_Aim of the task_. An exact copy of each line below is needed, with no images in it.

[Source records]
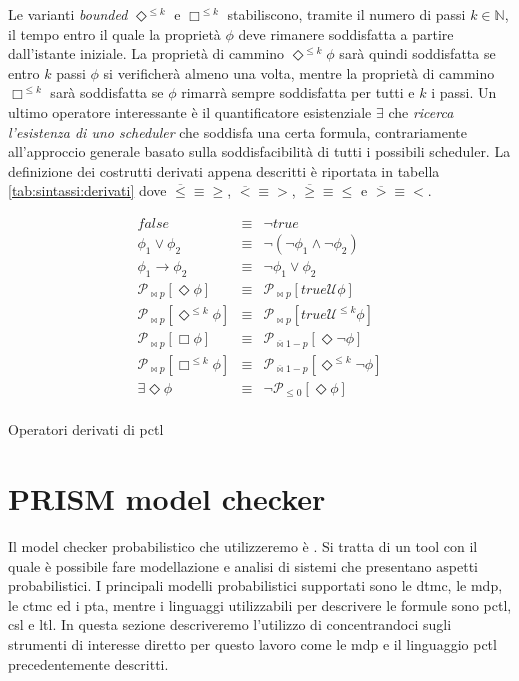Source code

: Le varianti \emph{bounded} $\Diamond^{\leq k}$ e $\Box^{\leq k}$ stabiliscono, tramite il numero di passi $k \in \mathbb{N}$, il tempo entro il quale la proprietà $\phi$ deve rimanere soddisfatta a partire dall'istante iniziale. La proprietà di cammino $\Diamond^{\leq k}\phi$ sarà quindi soddisfatta se entro $k$ passi $\phi$ si verificherà almeno una volta, mentre la proprietà di cammino $\Box^{\leq k}$ sarà soddisfatta se $\phi$ rimarrà sempre soddisfatta per tutti e $k$ i passi. 
Un ultimo operatore interessante è il quantificatore esistenziale $\exists$ che \emph{ricerca l'esistenza di uno scheduler} che soddisfa una certa formula, contrariamente all'approccio generale basato sulla soddisfacibilità di tutti i possibili scheduler.
La definizione dei costrutti derivati appena descritti è riportata in tabella \ref{tab:sintassi:derivati} dove $\overline\leq \equiv \geq$, $\overline < \equiv >$, $\overline\geq \equiv \leq$ e $\overline > \equiv <$.
\begin{table}[htbp!]
$$
\begin{array}{rcl}
	false & \equiv & \neg true \\
	\phi_1 \vee \phi_2 & \equiv & \neg(\neg\phi_1 \wedge \neg\phi_2) \\
	\phi_1 \rightarrow \phi_2 & \equiv & \neg\phi_1 \vee \phi_2 \\
	\mathcal{P}_{\bowtie p}[\Diamond \phi] & \equiv & \mathcal{P}_{\bowtie p}[true \mathcal{U} \phi] \\
	\mathcal{P}_{\bowtie p}[\Diamond^{\leq k} \phi] & \equiv & \mathcal{P}_{\bowtie p}[true \mathcal{U}^{\leq k} \phi] \\
	\mathcal{P}_{\bowtie p}[\Box \phi] & \equiv & \mathcal{P}_{\overline\bowtie 1-p}[\Diamond \neg \phi] \\
	\mathcal{P}_{\bowtie p}[\Box^{\leq k} \phi] & \equiv & \mathcal{P}_{\overline\bowtie 1-p}[\Diamond^{\leq k} \neg \phi] \\
	\exists\Diamond\phi & \equiv & \neg \mathcal{P}_{\leq 0}[\Diamond\phi] \\
\end{array}
$$
\caption{Operatori derivati di \ac{pctl}}
\label{tab:sintassi:derivati}
\end{table}

\section{PRISM model checker}
Il model checker probabilistico che utilizzeremo è \prism{} \cite{KNP11}. Si tratta di un tool con il quale è possibile fare modellazione e analisi di sistemi che presentano aspetti probabilistici. I principali modelli probabilistici supportati sono le \ac{dtmc}, le \ac{mdp}, le \ac{ctmc} ed i \ac{pta}, mentre i linguaggi utilizzabili per descrivere le formule sono \ac{pctl}, \ac{csl} e \ac{ltl}. In questa sezione descriveremo l'utilizzo di \prism{} concentrandoci sugli strumenti di interesse diretto per questo lavoro come le \ac{mdp} e il linguaggio \ac{pctl} precedentemente descritti.

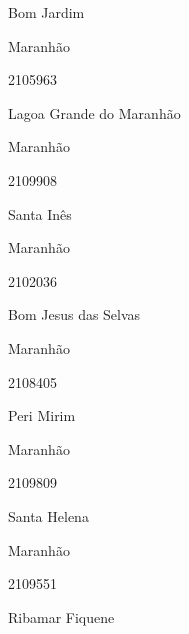 \documentclass[
  letterpaper,
]{report}
\begin{document}
Bom Jardim

\n    

\n    

\n      

Maranhão

\n      

2105963

\n      

Lagoa Grande do Maranhão

\n    

\n    

\n      

Maranhão

\n      

2109908

\n      

Santa Inês

\n    

\n    

\n      

Maranhão

\n      

2102036

\n      

Bom Jesus das Selvas

\n    

\n    

\n      

Maranhão

\n      

2108405

\n      

Peri Mirim

\n    

\n    

\n      

Maranhão

\n      

2109809

\n      

Santa Helena

\n    

\n    

\n      

Maranhão

\n      

2109551

\n      

Ribamar Fiquene

\n    

\n    

\n      
\end{document}
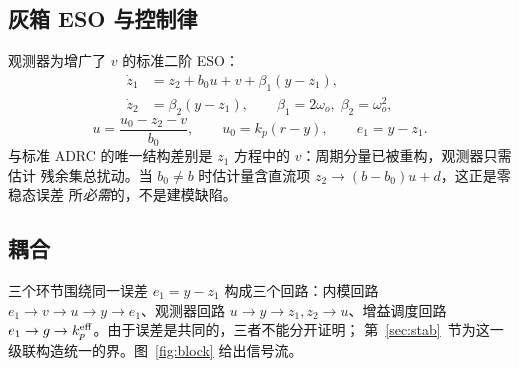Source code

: \documentclass[journal]{IEEEtran}
\theoremstyle{remark}
\begin{document}
\subsection{灰箱 ESO 与控制律}
观测器为增广了 $v$ 的标准二阶 ESO：
\begin{equation}
\begin{aligned}
\dot z_1&=z_2+b_0u+v+\beta_1(y-z_1),\\
\dot z_2&=\beta_2(y-z_1),\qquad \beta_1=2\omega_o,\;\beta_2=\omega_o^2 ,
\end{aligned}
\label{eq:eso}
\end{equation}
\begin{equation}
u=\frac{u_0-z_2-v}{b_0},\qquad u_0=k_p(r-y),\qquad e_1=y-z_1 .
\label{eq:law}
\end{equation}
与标准 ADRC 的唯一结构差别是 $z_1$ 方程中的 $v$：周期分量已被重构，观测器只需估计
残余集总扰动。当 $b_0\ne b$ 时估计量含直流项 $z_2\to(b-b_0)u+d$，这正是零稳态误差
所\emph{必需}的，不是建模缺陷。

\subsection{耦合}
三个环节围绕同一误差 $e_1=y-z_1$ 构成三个回路：内模回路
$e_1\to v\to u\to y\to e_1$、观测器回路 $u\to y\to z_1,z_2\to u$、增益调度回路
$e_1\to g\to k_p^{\rm eff}$。由于误差是共同的，三者不能分开证明；
第~\ref{sec:stab}~节为这一级联构造统一的界。图~\ref{fig:block} 给出信号流。
\end{document}
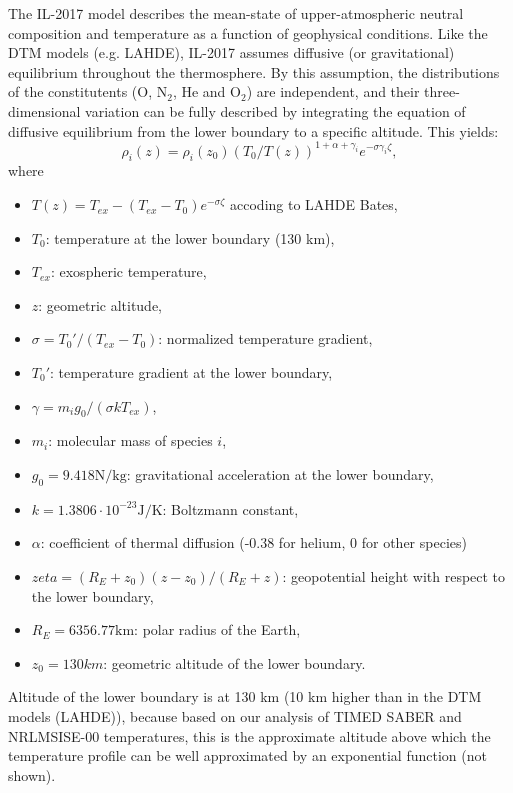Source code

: \documentclass[referee,a4paper,12pt,traditabstract]{swsc}
\begin{document}
\begin{linenumbers}
The IL-2017 model describes the mean-state of upper-atmospheric neutral composition and temperature as a function of geophysical conditions. Like the DTM models (e.g. LAHDE), IL-2017 assumes diffusive (or gravitational) equilibrium throughout the thermosphere. By this assumption, the distributions of the constitutents (O, $\mathrm{N_{2}}$, He and $\mathrm{O_{2}}$) are independent, and their three-dimensional variation can be fully described by integrating the equation of diffusive equilibrium from the lower boundary to a specific altitude. This yields:
\begin{equation}
\rho_i(z) = \rho_i(z_0) (T_0 / T(z))^{1+\alpha+\gamma_i}e^{-\sigma \gamma_i \zeta},
\end{equation}
where 
\begin{itemize}
\item $T(z) = T_{ex} - (T_{ex} - T_0) e^{-\sigma \zeta}$ accoding to LAHDE Bates,
\item $T_0$: temperature at the lower boundary (130 km),
\item $T_{ex}$: exospheric temperature,
\item $z$: geometric altitude,
\item $\sigma = T_0'/(T_{ex} - T_0)$: normalized temperature gradient,
\item $T_0'$: temperature gradient at the lower boundary,
\item $\gamma = m_i g_0 / (\sigma k T_{ex})$,
\item $m_i$: molecular mass of species $i$,
\item $g_0 = 9.418 \mathrm{N/kg}$: gravitational acceleration at the lower boundary,
\item $k = 1.3806 \cdot 10^{-23} \mathrm{J/K}$: Boltzmann constant,
\item $\alpha$: coefficient of thermal diffusion (-0.38 for helium, 0 for other species)
\item $zeta = (R_E + z_0)(z - z_0)/(R_E + z)$: geopotential height with respect to the lower boundary,
\item $R_E = 6356.77 \mathrm{km}$: polar radius of the Earth,
\item $z_0 = 130 km$: geometric altitude of the lower boundary.
\end{itemize}
Altitude of the lower boundary is at 130 km (10 km higher than in the DTM models (LAHDE)), because based on our analysis of TIMED SABER and NRLMSISE-00 temperatures, this is the approximate altitude above which the temperature profile can be well approximated by an exponential function (not shown).


\end{linenumbers}
\end{document}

_Solution to the problem_.
Source code

: Le varianti \emph{bounded} $\Diamond^{\leq k}$ e $\Box^{\leq k}$ stabiliscono, tramite il numero di passi $k \in \mathbb{N}$, il tempo entro il quale la proprietà $\phi$ deve rimanere soddisfatta a partire dall'istante iniziale. La proprietà di cammino $\Diamond^{\leq k}\phi$ sarà quindi soddisfatta se entro $k$ passi $\phi$ si verificherà almeno una volta, mentre la proprietà di cammino $\Box^{\leq k}$ sarà soddisfatta se $\phi$ rimarrà sempre soddisfatta per tutti e $k$ i passi. 
Un ultimo operatore interessante è il quantificatore esistenziale $\exists$ che \emph{ricerca l'esistenza di uno scheduler} che soddisfa una certa formula, contrariamente all'approccio generale basato sulla soddisfacibilità di tutti i possibili scheduler.
La definizione dei costrutti derivati appena descritti è riportata in tabella \ref{tab:sintassi:derivati} dove $\overline\leq \equiv \geq$, $\overline < \equiv >$, $\overline\geq \equiv \leq$ e $\overline > \equiv <$.
\begin{table}[htbp!]
$$
\begin{array}{rcl}
	false & \equiv & \neg true \\
	\phi_1 \vee \phi_2 & \equiv & \neg(\neg\phi_1 \wedge \neg\phi_2) \\
	\phi_1 \rightarrow \phi_2 & \equiv & \neg\phi_1 \vee \phi_2 \\
	\mathcal{P}_{\bowtie p}[\Diamond \phi] & \equiv & \mathcal{P}_{\bowtie p}[true \mathcal{U} \phi] \\
	\mathcal{P}_{\bowtie p}[\Diamond^{\leq k} \phi] & \equiv & \mathcal{P}_{\bowtie p}[true \mathcal{U}^{\leq k} \phi] \\
	\mathcal{P}_{\bowtie p}[\Box \phi] & \equiv & \mathcal{P}_{\overline\bowtie 1-p}[\Diamond \neg \phi] \\
	\mathcal{P}_{\bowtie p}[\Box^{\leq k} \phi] & \equiv & \mathcal{P}_{\overline\bowtie 1-p}[\Diamond^{\leq k} \neg \phi] \\
	\exists\Diamond\phi & \equiv & \neg \mathcal{P}_{\leq 0}[\Diamond\phi] \\
\end{array}
$$
\caption{Operatori derivati di \ac{pctl}}
\label{tab:sintassi:derivati}
\end{table}

\section{PRISM model checker}
Il model checker probabilistico che utilizzeremo è \prism{} \cite{KNP11}. Si tratta di un tool con il quale è possibile fare modellazione e analisi di sistemi che presentano aspetti probabilistici. I principali modelli probabilistici supportati sono le \ac{dtmc}, le \ac{mdp}, le \ac{ctmc} ed i \ac{pta}, mentre i linguaggi utilizzabili per descrivere le formule sono \ac{pctl}, \ac{csl} e \ac{ltl}. In questa sezione descriveremo l'utilizzo di \prism{} concentrandoci sugli strumenti di interesse diretto per questo lavoro come le \ac{mdp} e il linguaggio \ac{pctl} precedentemente descritti.

 \documentclass[
  letterpaper,
]{report}
\begin{document}
Bom Jardim

\n    

\n    

\n      

Maranhão

\n      

2105963

\n      

Lagoa Grande do Maranhão

\n    

\n    

\n      

Maranhão

\n      

2109908

\n      

Santa Inês

\n    

\n    

\n      

Maranhão

\n      

2102036

\n      

Bom Jesus das Selvas

\n    

\n    

\n      

Maranhão

\n      

2108405

\n      

Peri Mirim

\n    

\n    

\n      

Maranhão

\n      

2109809

\n      

Santa Helena

\n    

\n    

\n      

Maranhão

\n      

2109551

\n      

Ribamar Fiquene

\n    

\n    

\n      
\end{document}
Source code

: \documentclass[journal]{IEEEtran}
\theoremstyle{remark}
\begin{document}
\subsection{灰箱 ESO 与控制律}
观测器为增广了 $v$ 的标准二阶 ESO：
\begin{equation}
\begin{aligned}
\dot z_1&=z_2+b_0u+v+\beta_1(y-z_1),\\
\dot z_2&=\beta_2(y-z_1),\qquad \beta_1=2\omega_o,\;\beta_2=\omega_o^2 ,
\end{aligned}
\label{eq:eso}
\end{equation}
\begin{equation}
u=\frac{u_0-z_2-v}{b_0},\qquad u_0=k_p(r-y),\qquad e_1=y-z_1 .
\label{eq:law}
\end{equation}
与标准 ADRC 的唯一结构差别是 $z_1$ 方程中的 $v$：周期分量已被重构，观测器只需估计
残余集总扰动。当 $b_0\ne b$ 时估计量含直流项 $z_2\to(b-b_0)u+d$，这正是零稳态误差
所\emph{必需}的，不是建模缺陷。

\subsection{耦合}
三个环节围绕同一误差 $e_1=y-z_1$ 构成三个回路：内模回路
$e_1\to v\to u\to y\to e_1$、观测器回路 $u\to y\to z_1,z_2\to u$、增益调度回路
$e_1\to g\to k_p^{\rm eff}$。由于误差是共同的，三者不能分开证明；
第~\ref{sec:stab}~节为这一级联构造统一的界。图~\ref{fig:block} 给出信号流。
\end{document}
Source code

: \documentclass[referee,a4paper,12pt,traditabstract]{swsc}
\begin{document}
\begin{linenumbers}
The IL-2017 model describes the mean-state of upper-atmospheric neutral composition and temperature as a function of geophysical conditions. Like the DTM models (e.g. LAHDE), IL-2017 assumes diffusive (or gravitational) equilibrium throughout the thermosphere. By this assumption, the distributions of the constitutents (O, $\mathrm{N_{2}}$, He and $\mathrm{O_{2}}$) are independent, and their three-dimensional variation can be fully described by integrating the equation of diffusive equilibrium from the lower boundary to a specific altitude. This yields:
\begin{equation}
\rho_i(z) = \rho_i(z_0) (T_0 / T(z))^{1+\alpha+\gamma_i}e^{-\sigma \gamma_i \zeta},
\end{equation}
where 
\begin{itemize}
\item $T(z) = T_{ex} - (T_{ex} - T_0) e^{-\sigma \zeta}$ accoding to LAHDE Bates,
\item $T_0$: temperature at the lower boundary (130 km),
\item $T_{ex}$: exospheric temperature,
\item $z$: geometric altitude,
\item $\sigma = T_0'/(T_{ex} - T_0)$: normalized temperature gradient,
\item $T_0'$: temperature gradient at the lower boundary,
\item $\gamma = m_i g_0 / (\sigma k T_{ex})$,
\item $m_i$: molecular mass of species $i$,
\item $g_0 = 9.418 \mathrm{N/kg}$: gravitational acceleration at the lower boundary,
\item $k = 1.3806 \cdot 10^{-23} \mathrm{J/K}$: Boltzmann constant,
\item $\alpha$: coefficient of thermal diffusion (-0.38 for helium, 0 for other species)
\item $zeta = (R_E + z_0)(z - z_0)/(R_E + z)$: geopotential height with respect to the lower boundary,
\item $R_E = 6356.77 \mathrm{km}$: polar radius of the Earth,
\item $z_0 = 130 km$: geometric altitude of the lower boundary.
\end{itemize}
Altitude of the lower boundary is at 130 km (10 km higher than in the DTM models (LAHDE)), because based on our analysis of TIMED SABER and NRLMSISE-00 temperatures, this is the approximate altitude above which the temperature profile can be well approximated by an exponential function (not shown).


\end{linenumbers}
\end{document}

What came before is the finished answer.